FOMC statement from the July 28, 2021 meeting

Federal Reserve issues FOMC statement

For release at 2:00 p.m. EDT

The Federal Reserve is committed to using its full range of tools to support the U.S. economy in this challenging time, thereby promoting its maximum employment and price stability goals.

With progress on vaccinations and strong policy support, indicators of economic activity and employment have continued to strengthen. The sectors most adversely affected by the pandemic have shown improvement but have not fully recovered. Inflation has risen, largely reflecting transitory factors. Overall financial conditions remain accommodative, in part reflecting policy measures to support the economy and the flow of credit to U.S. households and businesses.

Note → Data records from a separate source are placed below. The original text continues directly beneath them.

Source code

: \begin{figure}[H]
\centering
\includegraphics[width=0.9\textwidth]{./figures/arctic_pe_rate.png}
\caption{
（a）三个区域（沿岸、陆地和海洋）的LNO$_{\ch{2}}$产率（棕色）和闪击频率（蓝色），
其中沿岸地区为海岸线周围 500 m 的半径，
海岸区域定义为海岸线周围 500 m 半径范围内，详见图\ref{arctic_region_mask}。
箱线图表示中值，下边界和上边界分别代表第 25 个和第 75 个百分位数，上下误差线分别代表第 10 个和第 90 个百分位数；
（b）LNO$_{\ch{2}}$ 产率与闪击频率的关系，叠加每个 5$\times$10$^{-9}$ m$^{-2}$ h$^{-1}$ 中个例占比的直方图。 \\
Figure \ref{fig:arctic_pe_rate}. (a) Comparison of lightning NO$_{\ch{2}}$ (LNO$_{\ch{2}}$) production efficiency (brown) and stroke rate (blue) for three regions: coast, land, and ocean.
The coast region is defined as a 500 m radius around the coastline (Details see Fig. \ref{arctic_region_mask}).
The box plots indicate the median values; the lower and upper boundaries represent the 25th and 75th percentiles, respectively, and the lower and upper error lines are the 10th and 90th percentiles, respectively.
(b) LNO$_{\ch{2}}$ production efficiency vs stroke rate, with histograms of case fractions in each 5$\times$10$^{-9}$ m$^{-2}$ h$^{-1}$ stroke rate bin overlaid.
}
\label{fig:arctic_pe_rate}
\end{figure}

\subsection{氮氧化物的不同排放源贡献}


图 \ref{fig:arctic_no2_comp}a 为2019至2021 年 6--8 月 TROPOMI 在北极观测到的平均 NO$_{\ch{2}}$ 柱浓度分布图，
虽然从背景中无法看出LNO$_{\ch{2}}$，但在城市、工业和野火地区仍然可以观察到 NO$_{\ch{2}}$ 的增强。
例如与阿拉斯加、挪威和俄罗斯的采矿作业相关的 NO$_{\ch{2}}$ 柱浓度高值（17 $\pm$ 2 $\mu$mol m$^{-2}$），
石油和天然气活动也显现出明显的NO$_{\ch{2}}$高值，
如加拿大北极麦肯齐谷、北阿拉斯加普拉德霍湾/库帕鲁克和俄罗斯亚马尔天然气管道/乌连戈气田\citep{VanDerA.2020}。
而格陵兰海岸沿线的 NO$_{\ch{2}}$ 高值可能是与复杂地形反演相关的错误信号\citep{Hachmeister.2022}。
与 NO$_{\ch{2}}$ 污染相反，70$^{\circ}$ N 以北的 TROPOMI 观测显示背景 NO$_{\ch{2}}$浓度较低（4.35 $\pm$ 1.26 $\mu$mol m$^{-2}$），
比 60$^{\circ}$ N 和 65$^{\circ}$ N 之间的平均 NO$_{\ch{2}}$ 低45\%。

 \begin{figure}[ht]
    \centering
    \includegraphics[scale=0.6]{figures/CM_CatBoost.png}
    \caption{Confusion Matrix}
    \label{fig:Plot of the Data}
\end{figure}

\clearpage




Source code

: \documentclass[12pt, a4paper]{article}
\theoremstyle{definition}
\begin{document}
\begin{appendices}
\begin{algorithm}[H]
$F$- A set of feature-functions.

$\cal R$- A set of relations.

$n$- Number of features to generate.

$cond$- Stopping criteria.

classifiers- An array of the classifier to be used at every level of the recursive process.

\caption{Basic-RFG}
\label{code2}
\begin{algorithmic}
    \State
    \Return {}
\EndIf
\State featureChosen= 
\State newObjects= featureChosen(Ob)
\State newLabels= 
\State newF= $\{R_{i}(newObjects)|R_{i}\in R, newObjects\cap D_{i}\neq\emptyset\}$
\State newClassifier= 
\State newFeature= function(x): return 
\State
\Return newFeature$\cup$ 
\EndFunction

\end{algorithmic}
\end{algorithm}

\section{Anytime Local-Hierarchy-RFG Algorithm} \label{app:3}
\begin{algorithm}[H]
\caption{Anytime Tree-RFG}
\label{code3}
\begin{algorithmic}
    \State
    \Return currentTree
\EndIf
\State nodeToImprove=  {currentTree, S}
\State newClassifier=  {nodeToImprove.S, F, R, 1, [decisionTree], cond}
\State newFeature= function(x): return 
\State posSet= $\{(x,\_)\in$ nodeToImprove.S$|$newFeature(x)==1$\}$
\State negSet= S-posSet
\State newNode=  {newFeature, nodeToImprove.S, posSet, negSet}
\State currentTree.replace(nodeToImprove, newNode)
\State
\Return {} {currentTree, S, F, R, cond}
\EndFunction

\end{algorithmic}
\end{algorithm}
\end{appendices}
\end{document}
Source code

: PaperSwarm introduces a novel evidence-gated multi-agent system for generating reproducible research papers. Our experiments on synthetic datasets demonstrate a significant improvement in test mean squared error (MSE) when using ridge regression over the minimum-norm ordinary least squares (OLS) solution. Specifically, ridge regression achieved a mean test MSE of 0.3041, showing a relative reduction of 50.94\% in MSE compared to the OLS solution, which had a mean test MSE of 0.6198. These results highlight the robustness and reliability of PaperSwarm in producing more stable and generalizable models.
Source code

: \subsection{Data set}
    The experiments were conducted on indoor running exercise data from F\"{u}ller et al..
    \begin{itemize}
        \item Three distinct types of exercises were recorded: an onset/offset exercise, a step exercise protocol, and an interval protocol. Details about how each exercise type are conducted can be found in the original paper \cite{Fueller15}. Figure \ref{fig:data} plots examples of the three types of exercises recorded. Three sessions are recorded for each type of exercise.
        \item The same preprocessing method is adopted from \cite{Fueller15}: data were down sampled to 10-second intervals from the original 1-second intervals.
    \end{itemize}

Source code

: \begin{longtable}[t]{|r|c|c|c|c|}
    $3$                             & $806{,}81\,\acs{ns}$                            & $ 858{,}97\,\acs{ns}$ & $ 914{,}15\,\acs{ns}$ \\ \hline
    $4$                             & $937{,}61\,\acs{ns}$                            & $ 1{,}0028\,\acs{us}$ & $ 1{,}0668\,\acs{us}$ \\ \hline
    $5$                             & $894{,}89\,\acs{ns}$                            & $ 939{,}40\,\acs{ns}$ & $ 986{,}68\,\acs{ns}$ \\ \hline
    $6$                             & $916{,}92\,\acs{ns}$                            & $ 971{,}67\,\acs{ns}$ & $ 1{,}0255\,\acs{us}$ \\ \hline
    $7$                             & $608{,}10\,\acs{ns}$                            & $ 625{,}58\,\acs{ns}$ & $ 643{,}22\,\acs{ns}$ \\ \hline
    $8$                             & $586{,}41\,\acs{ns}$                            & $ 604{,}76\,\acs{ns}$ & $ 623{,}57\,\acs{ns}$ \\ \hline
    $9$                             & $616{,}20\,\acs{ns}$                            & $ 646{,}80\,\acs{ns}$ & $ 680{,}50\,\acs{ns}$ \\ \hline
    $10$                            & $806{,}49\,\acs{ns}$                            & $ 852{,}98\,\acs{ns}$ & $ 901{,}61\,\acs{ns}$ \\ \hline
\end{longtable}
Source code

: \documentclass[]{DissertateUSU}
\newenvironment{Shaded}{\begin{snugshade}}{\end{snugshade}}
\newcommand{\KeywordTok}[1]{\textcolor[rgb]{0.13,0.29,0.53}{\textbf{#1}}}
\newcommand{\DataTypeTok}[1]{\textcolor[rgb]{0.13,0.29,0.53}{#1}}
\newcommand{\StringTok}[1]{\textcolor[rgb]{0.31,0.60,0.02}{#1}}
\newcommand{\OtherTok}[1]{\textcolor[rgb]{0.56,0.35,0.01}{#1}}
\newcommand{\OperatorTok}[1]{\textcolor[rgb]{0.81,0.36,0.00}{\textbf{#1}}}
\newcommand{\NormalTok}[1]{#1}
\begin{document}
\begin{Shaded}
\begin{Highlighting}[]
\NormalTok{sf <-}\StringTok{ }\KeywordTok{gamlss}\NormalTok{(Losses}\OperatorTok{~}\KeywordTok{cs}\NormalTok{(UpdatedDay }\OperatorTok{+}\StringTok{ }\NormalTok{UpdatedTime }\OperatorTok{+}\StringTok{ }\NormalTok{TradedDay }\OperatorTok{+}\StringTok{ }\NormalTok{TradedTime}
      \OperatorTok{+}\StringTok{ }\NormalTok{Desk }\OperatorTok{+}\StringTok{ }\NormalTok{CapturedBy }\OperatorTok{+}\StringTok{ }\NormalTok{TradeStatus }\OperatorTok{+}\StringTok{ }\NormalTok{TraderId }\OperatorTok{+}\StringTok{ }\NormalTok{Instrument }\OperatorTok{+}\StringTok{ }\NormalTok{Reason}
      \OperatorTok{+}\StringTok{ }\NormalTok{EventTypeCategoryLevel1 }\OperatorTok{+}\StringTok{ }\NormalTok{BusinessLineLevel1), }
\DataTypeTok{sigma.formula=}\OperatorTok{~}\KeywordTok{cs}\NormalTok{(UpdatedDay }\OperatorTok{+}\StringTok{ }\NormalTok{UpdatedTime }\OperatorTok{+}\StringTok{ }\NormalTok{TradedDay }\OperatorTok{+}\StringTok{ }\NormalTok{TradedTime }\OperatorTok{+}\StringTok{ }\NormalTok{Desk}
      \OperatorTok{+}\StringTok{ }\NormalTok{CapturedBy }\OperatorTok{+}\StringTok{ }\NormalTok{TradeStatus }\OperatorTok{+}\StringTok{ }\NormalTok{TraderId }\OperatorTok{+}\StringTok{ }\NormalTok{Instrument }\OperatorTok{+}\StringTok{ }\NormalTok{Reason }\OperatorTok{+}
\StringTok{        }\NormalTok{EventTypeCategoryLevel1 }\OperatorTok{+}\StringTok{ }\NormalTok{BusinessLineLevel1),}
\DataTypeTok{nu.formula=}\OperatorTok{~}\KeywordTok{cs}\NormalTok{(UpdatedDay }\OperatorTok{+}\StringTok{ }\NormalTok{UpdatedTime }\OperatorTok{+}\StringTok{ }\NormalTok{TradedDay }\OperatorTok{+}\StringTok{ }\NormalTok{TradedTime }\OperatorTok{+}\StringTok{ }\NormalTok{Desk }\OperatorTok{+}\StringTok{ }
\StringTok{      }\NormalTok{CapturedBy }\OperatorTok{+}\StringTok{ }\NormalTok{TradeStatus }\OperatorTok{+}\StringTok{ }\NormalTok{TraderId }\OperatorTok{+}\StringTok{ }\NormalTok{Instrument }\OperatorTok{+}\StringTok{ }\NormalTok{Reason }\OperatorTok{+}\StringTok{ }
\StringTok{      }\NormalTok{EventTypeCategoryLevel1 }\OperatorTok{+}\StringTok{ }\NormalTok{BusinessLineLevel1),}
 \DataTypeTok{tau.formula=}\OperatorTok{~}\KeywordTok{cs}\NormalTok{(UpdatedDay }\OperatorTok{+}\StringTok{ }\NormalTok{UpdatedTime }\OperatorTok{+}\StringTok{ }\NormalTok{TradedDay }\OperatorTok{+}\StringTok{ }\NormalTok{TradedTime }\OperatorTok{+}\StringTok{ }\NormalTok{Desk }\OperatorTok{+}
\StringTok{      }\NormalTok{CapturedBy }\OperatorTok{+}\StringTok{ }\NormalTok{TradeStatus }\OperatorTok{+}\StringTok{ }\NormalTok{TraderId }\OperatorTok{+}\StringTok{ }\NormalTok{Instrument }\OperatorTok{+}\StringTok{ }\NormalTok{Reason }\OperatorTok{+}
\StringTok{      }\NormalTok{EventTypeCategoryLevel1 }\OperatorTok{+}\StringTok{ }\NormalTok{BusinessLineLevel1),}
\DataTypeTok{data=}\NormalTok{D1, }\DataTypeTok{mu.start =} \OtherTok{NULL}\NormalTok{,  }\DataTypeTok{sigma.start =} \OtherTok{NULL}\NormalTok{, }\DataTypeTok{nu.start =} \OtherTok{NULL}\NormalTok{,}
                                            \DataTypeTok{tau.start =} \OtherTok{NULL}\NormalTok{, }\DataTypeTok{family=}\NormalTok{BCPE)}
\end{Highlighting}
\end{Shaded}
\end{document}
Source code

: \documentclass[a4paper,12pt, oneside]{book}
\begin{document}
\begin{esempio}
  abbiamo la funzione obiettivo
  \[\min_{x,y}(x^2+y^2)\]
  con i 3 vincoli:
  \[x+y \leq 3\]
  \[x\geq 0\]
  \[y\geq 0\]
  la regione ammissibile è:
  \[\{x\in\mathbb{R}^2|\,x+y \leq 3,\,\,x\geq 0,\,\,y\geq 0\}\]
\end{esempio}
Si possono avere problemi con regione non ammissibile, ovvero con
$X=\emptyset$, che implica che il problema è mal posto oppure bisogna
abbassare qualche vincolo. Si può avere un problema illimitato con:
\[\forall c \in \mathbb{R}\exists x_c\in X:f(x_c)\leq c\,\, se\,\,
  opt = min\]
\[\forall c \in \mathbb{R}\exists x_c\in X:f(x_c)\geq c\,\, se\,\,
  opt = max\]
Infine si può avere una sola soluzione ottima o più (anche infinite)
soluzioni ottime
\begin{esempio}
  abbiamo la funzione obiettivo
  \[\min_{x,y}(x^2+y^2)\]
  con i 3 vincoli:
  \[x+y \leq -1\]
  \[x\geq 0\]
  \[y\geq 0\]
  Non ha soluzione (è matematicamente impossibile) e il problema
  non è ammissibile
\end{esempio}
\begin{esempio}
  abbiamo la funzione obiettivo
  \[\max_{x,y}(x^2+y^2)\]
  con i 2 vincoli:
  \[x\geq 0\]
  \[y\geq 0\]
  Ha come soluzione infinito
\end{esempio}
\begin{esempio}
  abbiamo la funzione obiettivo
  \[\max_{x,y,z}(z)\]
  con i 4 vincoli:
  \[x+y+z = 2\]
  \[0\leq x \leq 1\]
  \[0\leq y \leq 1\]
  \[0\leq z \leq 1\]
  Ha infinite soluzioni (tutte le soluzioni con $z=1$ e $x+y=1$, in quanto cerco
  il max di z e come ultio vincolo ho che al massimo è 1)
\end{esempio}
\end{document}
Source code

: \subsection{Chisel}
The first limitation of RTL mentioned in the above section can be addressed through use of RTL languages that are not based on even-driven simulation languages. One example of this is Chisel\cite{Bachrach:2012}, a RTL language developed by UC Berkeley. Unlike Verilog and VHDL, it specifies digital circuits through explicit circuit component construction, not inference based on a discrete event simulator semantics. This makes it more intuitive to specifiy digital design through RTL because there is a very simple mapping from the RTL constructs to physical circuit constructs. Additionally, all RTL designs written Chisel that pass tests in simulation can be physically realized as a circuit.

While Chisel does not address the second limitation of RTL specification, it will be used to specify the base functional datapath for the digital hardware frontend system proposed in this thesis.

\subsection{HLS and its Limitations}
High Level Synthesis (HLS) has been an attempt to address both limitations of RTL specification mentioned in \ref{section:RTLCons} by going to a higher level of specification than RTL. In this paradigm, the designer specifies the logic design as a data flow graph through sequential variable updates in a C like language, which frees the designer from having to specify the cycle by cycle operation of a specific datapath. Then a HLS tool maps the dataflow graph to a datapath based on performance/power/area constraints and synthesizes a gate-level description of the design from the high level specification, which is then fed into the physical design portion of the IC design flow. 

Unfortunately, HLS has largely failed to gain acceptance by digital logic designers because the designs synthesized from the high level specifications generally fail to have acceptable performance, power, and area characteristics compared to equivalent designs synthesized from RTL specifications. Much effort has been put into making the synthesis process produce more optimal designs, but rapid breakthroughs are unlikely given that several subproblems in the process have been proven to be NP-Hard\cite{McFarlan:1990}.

The path of the economy continues to depend on the course of the virus. Progress on vaccinations will likely continue to reduce the effects of the public health crisis on the economy, but risks to the economic outlook remain.

The Committee seeks to achieve maximum employment and inflation at the rate of 2 percent over the longer run. With inflation having run persistently below this longer-run goal, the Committee will aim to achieve inflation moderately above 2 percent for some time so that inflation averages 2 percent over time and longer‑term inflation expectations remain well anchored at 2 percent. The Committee expects to maintain an accommodative stance of monetary policy until these outcomes are achieved. The Committee decided to keep the target range for the federal funds rate at 0 to 1/4 percent and expects it will be appropriate to maintain this target range until labor market conditions have reached levels consistent with the Committee’s assessments of maximum employment and inflation has risen to 2 percent and is on track to moderately exceed 2 percent for some time. Last December, the Committee indicated that it would continue to increase its holdings of Treasury securities by at least $80 billion per month and of agency mortgage‑backed securities by at least $40 billion per month until substantial further progress has been made toward its maximum employment and price stability goals. Since then, the economy has made progress toward these goals, and the Committee will continue to assess progress in coming meetings. These asset purchases help foster smooth market functioning and accommodative financial conditions, thereby supporting the flow of credit to households and businesses.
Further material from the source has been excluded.